Winiarski i Wlazły odchodzą od SKRY ????
Po przegranej batalii o półfinał z Resovią Rzeszów w Bełchatowie ruszyła machina ze spekulacjami dotyczącymi zmian w PGE Skrze. Jak donosi Przegląd Sportowy, w przyszłym sezonie Skra być może będzie musiał sobie radzić bez Winiarskiego i Wlazłego.
- W ostatnich dniach wiele szumu we włoskich i bułgarskich mediach wywołały plotki transferowe dotyczące odejścia Radostina Stojczewa i Mateja Kazijskiego z Trentino Volley. Obaj panowie mieliby razem przenieść się do Rosji, a konkretniej do Dinama Krasnodar. Po tych spekulacjach dotyczących Serie A i Superligi przyszła kolej na naszą rodzimą PlusLigę. Jak dowiedział się nieoficjalnie Przegląd Sportowy Michałem Winiarskim zainteresowany jest Arkas Izmir oraz Fakieł Nowy Urengoj, w którym występuje Łukasz Żygadło, natomiast Mariusza Wlazłego w swoich szeregach widziałyby m.in. kluby tureckie, a wśród nich Fenerbahce, Galatasaray i Arkas.
- Obaj siatkarze grają w Bełchatowie od dawna. Mariusz Wlazły przyszedł do Skry w 2003 roku i w jej barwach święcił największe sukcesy m.in. siedem złotych medali mistrzostw Polski, sześć krajowych pucharów czy srebrny i dwa brązowe medale Ligi Mistrzów. Nieco mniej sukcesów ze Skrą odniósł Winiarski, który barw Skry broni od sezonu 2005/2006 z przerwą na trzyletnie występy w Itasie Diatec Trentino. - Sezon jeszcze się nie skończył, wciąż walczymy o 5. miejsce i to nie jest dobry moment na rozmowy o transferach. Michał i Mariusz mają ze Skrą ważne kontrakty jeszcze przez dwa lata - przyznał prezes Konrad Piechocki. W kontraktach obu zawodników widnieją jednak klauzule, które umożliwiają im odejście do zagranicznego klubu. Z tego prawa po zakończeniu poprzednich rozgrywek skorzystał Bartosz Kurek, który przeniósł się do moskiewskiego Dinama.

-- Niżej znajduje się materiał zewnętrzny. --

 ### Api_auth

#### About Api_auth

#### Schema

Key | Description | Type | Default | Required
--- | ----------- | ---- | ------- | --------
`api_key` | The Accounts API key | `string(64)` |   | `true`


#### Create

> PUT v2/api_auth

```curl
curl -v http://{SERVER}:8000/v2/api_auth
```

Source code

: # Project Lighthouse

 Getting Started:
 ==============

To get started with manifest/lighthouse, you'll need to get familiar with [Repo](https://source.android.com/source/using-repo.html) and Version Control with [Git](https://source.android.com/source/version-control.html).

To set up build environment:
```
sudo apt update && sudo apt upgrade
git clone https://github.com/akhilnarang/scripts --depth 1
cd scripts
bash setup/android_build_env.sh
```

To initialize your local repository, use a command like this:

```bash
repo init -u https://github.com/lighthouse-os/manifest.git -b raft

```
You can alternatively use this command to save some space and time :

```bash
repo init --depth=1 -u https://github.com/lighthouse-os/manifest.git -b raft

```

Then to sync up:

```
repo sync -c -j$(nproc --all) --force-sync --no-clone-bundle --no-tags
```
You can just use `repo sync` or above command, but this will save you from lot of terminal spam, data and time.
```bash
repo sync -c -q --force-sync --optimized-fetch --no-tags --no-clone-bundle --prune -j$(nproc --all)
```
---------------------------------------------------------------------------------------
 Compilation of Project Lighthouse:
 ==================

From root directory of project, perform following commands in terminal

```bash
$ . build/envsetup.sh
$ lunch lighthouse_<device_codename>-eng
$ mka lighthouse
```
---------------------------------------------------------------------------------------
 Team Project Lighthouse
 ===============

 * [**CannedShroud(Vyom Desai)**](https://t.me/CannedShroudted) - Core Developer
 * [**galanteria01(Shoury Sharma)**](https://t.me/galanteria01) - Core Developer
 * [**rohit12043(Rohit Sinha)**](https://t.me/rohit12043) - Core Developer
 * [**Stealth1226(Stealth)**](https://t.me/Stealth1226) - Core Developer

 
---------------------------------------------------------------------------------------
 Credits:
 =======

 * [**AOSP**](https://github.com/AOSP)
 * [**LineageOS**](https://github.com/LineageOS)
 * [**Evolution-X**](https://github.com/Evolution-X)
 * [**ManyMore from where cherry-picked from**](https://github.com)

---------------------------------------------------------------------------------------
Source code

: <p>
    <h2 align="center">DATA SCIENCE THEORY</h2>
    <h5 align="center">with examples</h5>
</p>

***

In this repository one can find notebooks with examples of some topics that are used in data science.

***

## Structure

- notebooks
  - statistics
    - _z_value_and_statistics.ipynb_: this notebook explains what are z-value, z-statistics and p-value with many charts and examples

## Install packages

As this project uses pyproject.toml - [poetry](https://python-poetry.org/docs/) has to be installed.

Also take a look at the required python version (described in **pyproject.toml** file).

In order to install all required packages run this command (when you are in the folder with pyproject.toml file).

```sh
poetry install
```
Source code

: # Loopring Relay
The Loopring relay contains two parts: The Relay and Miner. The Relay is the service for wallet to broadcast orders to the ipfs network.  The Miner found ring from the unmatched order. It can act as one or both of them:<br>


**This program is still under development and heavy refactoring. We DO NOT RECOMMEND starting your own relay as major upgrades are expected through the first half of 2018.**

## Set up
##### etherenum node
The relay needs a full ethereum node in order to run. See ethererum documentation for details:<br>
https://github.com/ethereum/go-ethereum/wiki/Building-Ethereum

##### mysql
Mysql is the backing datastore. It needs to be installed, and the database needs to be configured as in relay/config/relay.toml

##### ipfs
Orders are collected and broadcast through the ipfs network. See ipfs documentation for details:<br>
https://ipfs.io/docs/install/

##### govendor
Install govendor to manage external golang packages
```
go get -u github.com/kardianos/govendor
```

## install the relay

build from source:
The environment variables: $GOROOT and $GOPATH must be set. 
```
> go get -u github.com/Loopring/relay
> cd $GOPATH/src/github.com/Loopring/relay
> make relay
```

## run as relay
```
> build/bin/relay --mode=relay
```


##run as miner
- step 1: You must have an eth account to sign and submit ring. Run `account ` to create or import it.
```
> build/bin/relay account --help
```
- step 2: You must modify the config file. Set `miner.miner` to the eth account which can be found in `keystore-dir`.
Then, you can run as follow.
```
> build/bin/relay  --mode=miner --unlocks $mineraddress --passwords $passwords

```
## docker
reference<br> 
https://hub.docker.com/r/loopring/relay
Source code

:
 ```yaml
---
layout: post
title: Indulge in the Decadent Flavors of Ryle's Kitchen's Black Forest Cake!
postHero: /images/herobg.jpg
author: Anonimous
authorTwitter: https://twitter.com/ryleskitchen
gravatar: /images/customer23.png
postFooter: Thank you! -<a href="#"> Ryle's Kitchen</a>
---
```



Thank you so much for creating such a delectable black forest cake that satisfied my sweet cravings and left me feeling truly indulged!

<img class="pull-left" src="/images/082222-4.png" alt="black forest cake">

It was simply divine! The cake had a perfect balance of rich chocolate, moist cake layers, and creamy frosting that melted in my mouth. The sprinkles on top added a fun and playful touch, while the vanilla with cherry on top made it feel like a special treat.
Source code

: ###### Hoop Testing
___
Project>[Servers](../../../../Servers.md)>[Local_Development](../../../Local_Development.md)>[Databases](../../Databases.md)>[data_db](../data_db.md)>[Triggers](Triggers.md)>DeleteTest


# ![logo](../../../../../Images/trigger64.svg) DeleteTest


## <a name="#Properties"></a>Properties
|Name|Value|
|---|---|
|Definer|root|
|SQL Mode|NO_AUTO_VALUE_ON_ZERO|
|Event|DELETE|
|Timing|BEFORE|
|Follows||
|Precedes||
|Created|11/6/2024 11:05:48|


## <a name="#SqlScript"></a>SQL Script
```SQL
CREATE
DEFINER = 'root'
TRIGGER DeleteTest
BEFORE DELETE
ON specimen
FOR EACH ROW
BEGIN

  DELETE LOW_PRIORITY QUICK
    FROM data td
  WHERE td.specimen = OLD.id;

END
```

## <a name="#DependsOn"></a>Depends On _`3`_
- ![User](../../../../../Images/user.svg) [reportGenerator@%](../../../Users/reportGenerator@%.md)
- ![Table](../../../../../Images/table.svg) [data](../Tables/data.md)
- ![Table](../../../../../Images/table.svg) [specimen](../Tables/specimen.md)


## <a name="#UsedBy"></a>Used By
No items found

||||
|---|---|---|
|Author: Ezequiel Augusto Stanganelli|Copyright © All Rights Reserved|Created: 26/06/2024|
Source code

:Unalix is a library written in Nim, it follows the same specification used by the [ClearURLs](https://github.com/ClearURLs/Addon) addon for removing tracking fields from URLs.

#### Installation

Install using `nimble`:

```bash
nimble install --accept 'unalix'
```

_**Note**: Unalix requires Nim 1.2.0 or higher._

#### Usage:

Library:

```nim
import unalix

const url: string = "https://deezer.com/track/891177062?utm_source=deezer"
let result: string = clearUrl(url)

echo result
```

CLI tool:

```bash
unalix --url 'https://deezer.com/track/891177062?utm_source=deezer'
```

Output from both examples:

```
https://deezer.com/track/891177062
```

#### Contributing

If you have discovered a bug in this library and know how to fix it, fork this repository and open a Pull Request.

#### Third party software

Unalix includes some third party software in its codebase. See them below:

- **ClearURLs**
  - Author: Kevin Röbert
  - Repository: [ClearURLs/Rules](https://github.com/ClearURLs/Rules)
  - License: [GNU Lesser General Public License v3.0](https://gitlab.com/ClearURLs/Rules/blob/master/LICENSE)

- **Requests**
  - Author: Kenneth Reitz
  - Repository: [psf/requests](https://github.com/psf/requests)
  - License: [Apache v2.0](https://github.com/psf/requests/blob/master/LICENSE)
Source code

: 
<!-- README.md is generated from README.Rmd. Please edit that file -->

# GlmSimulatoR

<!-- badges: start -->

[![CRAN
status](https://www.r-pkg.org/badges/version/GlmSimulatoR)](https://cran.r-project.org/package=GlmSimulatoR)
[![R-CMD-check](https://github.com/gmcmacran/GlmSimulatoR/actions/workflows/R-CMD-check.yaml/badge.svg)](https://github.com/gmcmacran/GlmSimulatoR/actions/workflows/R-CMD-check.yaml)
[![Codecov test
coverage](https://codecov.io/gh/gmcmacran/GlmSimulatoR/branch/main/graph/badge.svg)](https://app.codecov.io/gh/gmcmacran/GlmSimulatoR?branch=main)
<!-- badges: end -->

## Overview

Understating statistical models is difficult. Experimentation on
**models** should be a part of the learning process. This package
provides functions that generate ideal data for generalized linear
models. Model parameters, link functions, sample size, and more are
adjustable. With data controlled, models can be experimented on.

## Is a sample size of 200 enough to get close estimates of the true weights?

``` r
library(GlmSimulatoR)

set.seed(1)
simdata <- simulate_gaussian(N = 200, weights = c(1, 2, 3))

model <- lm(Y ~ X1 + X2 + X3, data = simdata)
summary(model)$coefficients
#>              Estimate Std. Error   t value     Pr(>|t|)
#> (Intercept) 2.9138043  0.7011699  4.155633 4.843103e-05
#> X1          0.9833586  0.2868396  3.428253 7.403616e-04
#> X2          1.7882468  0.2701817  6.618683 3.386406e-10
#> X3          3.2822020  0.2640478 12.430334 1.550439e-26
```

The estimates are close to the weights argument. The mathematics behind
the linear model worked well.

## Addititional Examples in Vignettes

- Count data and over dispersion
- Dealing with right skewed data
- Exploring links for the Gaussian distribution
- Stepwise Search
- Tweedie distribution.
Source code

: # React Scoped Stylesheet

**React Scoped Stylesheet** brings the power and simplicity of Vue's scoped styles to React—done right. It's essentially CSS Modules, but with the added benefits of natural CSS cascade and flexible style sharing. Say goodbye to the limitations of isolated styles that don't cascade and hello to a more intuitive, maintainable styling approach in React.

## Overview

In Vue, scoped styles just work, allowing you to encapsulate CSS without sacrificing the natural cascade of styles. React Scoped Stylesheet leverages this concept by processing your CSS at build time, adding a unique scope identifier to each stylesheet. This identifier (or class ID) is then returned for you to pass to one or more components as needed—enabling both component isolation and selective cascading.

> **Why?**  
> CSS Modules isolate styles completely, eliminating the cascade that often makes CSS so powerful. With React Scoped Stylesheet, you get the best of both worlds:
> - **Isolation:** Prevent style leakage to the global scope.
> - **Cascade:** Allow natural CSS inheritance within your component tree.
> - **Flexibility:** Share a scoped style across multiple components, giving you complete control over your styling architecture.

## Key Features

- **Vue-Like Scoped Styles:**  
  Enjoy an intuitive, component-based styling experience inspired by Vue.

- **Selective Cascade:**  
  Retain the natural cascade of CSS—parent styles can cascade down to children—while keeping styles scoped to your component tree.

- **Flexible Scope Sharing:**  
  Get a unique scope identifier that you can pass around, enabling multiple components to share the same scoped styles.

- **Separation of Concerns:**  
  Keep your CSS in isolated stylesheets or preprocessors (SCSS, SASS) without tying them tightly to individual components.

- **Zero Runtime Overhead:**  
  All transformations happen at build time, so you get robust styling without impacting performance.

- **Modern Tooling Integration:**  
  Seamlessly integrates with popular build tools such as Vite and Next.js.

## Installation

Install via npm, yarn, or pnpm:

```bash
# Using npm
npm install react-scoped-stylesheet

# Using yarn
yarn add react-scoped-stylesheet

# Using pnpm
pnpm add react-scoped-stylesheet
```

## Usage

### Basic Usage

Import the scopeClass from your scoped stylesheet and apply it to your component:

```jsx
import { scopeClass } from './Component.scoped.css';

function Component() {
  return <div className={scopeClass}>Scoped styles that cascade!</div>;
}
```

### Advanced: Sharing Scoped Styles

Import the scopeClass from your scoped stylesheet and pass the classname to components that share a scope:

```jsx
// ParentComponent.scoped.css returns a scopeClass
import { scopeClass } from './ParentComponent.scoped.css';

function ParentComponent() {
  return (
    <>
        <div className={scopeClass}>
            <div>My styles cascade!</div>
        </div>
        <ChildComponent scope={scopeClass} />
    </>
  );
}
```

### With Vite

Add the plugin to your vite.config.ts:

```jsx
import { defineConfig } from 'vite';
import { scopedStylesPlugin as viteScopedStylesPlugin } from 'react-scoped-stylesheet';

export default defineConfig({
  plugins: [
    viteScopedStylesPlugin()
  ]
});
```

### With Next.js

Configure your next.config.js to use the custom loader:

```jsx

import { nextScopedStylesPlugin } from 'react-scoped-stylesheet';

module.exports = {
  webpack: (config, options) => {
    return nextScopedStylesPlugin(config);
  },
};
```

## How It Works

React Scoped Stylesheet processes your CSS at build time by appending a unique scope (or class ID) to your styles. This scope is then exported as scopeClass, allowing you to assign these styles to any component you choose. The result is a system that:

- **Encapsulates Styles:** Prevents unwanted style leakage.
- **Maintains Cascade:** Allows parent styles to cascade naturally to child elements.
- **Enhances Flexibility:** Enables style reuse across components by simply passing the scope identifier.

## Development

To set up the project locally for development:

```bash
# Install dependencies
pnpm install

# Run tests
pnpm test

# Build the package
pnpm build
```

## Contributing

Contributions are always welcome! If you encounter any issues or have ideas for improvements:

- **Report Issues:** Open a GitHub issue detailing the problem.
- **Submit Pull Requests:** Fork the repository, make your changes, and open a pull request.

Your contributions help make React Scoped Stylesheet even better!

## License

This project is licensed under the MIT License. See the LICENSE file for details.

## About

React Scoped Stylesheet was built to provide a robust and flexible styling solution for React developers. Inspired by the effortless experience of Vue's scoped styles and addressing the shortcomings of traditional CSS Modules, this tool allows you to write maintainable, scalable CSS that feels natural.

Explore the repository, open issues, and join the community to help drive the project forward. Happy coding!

- Według Przeglądu Sportowego Mariusz Wlazły może zostać w Bełchatowie tylko w przypadku, gdy z powrotem zostanie przesunięty na pozycję atakującego. Może być to dosyć trudne do zrealizowania tym bardziej, że Skra ma na tej pozycji siatkarza z przyszłością - Aleksandara Atanasijevicia. Serb jest dla Skry inwestycją na kształt Cwetana Sokołowa w Itasie Diatec Trentino. Bułgar przybył do klubu w młodym wieku i stopniowo zaczął się rozwijać, a w tym sezonie został nawet wypożyczony do Bre Banki Lannutti Cuneo, by w barwach ligowego rywala zdobywać doświadczenie. Aktualnie Sokołow jest pełnowartościowym atakującym, z którego Itas może mieć pociechę na długie lata.
- Oprócz chęci inwestowania w młodego i zdolnego reprezentanta Serbii, bełchatowianie muszą również zwracać uwagę na swój budżet, który nie jest już tak potężny jak jeszcze 2 czy 3 lata temu. Jak dobrze wiadomo Wlazły jest jednymi z najlepiej opłacanych siatkarzy w kraju. Ostatnie mecze play-off pokazały, że pozycja przyjmującego nie jest dla Wlazłego optymalna, zaś na pozycji atakującego trener Jacek Nawrocki częściej stawiał na Atanasijevicia. Tym samym Mariusz Wlazły stał się najdroższym rezerwowym w PlusLidze.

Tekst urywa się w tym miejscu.